- EXERCISE BRIEF -
Scan the entries below. List each line with "sizeof".

- RECORDS SHOWN -
□ □ □ □

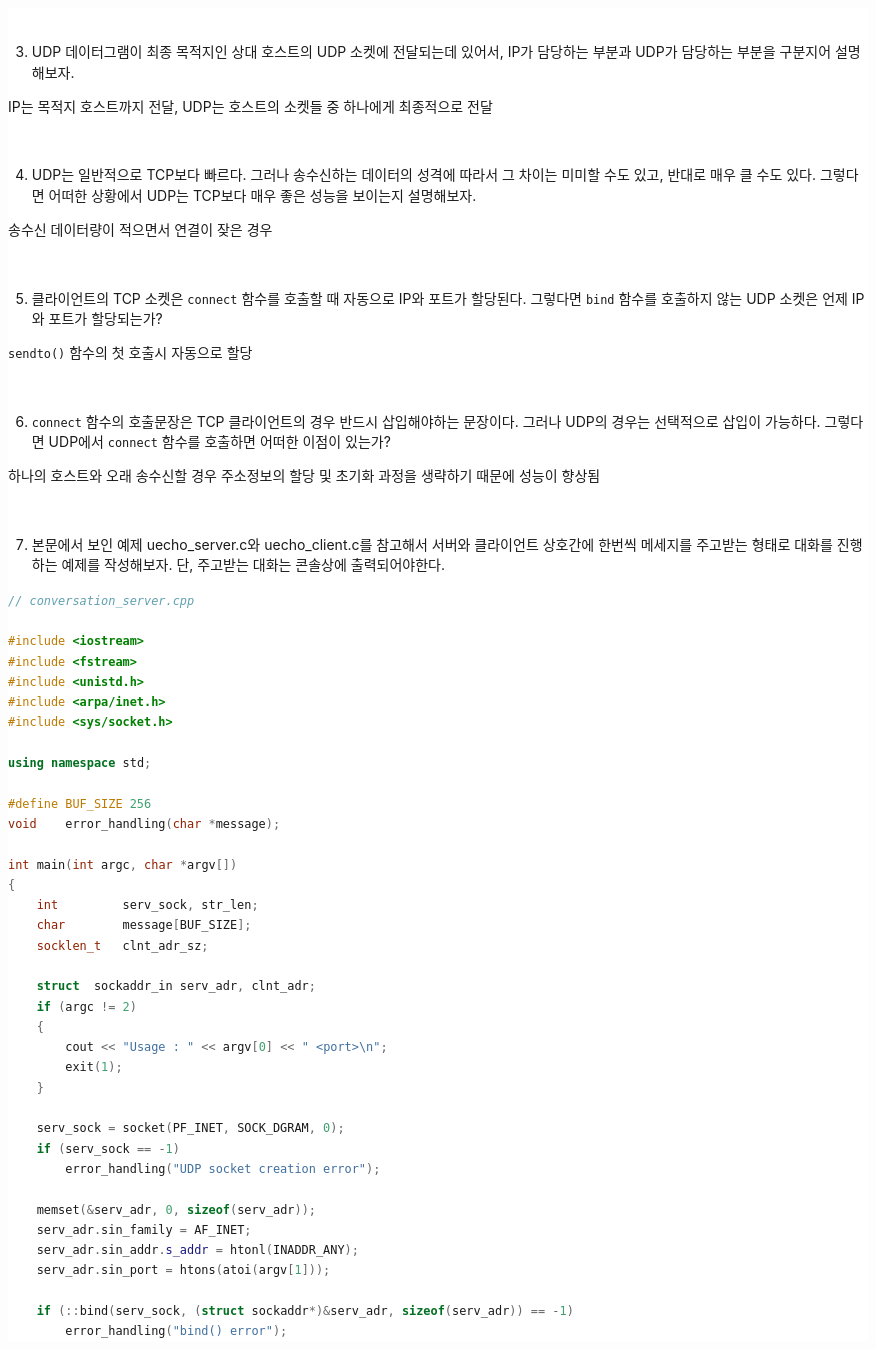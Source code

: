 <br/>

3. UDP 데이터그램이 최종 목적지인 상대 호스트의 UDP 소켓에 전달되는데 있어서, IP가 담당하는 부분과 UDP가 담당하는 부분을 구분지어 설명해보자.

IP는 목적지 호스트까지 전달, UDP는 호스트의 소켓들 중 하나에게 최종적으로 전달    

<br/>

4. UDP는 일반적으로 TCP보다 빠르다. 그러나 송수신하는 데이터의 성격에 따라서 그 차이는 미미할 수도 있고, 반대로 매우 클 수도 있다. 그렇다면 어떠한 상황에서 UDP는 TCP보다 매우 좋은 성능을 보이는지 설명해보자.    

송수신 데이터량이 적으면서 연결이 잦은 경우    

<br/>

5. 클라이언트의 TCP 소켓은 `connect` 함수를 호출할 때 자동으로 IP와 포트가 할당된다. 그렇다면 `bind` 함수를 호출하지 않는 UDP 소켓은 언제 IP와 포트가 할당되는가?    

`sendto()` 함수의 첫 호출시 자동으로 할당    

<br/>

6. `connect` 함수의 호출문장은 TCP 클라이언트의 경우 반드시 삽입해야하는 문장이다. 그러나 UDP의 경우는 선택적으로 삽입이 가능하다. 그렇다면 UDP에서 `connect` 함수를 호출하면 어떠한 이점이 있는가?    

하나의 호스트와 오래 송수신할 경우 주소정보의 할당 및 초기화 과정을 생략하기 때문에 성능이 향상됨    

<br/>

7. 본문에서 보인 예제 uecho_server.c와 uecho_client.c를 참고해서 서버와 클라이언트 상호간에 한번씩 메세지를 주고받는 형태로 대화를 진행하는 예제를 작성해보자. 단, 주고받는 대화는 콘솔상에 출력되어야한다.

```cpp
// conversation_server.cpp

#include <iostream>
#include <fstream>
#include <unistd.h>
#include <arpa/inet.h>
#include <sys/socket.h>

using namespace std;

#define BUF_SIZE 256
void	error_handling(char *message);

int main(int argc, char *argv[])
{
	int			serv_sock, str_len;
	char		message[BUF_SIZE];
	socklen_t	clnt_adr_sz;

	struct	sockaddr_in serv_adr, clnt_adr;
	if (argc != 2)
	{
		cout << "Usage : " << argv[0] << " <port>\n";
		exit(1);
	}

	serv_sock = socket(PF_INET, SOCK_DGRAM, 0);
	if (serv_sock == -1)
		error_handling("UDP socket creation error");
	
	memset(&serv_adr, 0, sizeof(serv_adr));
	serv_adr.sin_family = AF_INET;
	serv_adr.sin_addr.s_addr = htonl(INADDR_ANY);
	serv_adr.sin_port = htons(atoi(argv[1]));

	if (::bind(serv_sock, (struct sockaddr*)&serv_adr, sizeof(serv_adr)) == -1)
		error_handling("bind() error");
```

□ □ □ □

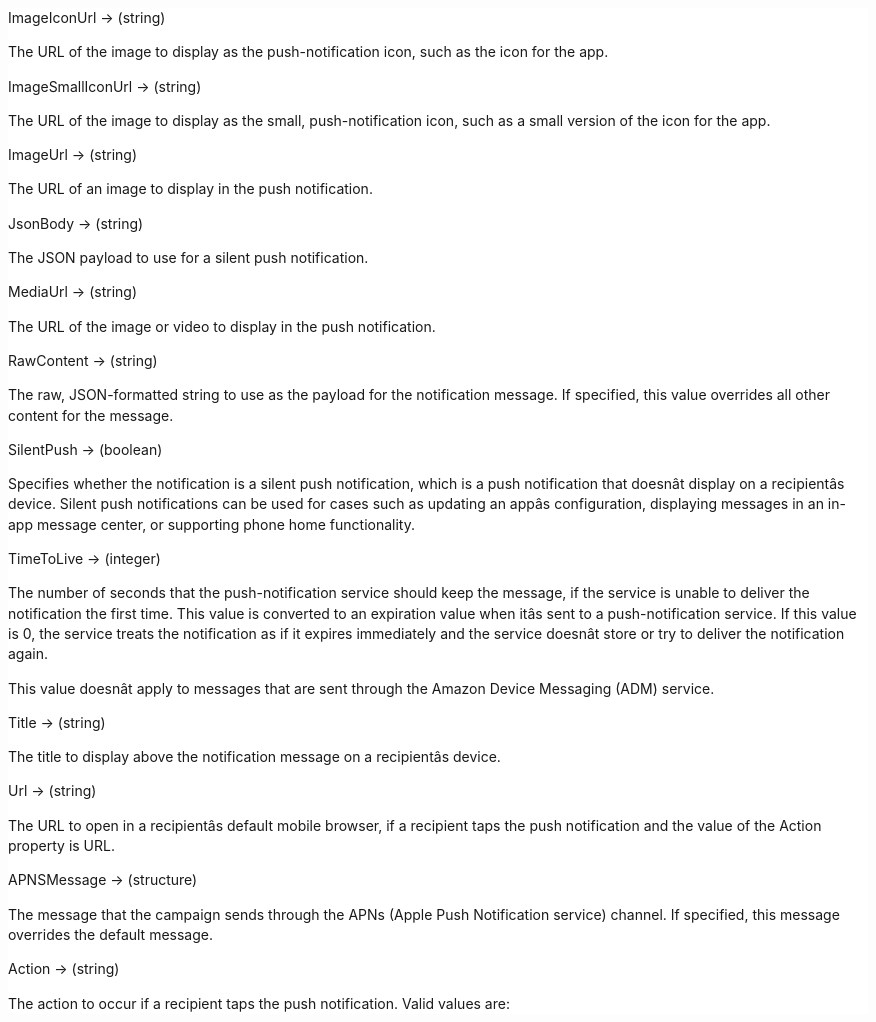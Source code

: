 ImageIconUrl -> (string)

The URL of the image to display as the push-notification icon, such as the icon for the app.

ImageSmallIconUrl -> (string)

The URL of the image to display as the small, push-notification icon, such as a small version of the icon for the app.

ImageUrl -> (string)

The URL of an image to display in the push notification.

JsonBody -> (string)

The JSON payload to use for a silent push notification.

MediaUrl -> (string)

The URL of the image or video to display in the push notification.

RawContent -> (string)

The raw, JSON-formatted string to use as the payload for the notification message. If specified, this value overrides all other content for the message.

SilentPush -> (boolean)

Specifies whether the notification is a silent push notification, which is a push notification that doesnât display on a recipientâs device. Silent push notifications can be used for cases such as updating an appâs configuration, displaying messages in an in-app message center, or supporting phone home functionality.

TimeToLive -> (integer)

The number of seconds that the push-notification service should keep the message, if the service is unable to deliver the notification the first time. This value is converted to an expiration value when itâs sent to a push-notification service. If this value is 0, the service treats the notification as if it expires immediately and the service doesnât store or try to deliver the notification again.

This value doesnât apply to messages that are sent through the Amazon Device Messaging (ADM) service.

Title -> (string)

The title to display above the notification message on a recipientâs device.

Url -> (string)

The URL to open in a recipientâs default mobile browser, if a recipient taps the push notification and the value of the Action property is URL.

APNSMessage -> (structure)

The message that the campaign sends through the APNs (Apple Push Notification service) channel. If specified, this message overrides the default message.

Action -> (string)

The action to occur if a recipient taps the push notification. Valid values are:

□ □ □ □

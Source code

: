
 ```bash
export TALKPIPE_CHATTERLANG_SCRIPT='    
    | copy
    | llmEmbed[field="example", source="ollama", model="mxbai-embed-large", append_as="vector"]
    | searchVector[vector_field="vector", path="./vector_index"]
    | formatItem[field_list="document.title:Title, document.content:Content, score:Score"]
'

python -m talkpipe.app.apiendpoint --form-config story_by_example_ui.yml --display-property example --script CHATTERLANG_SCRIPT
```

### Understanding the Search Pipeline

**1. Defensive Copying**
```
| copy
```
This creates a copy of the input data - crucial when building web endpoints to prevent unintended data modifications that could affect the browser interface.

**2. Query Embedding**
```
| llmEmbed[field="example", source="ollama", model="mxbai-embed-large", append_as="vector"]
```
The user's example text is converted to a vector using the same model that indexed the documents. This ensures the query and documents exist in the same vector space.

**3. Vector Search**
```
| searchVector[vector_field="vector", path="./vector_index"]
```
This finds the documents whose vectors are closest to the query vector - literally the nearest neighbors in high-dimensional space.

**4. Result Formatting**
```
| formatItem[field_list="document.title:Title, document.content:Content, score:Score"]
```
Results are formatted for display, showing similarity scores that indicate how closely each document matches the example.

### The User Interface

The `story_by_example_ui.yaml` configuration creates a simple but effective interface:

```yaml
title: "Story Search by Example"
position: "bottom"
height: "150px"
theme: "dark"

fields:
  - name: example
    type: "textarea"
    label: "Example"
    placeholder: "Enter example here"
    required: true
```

□ □ □ □

- SOLUTION FOR THIS EXERCISE -
	memset(&serv_adr, 0, sizeof(serv_adr));
	if (::bind(serv_sock, (struct sockaddr*)&serv_adr, sizeof(serv_adr)) == -1)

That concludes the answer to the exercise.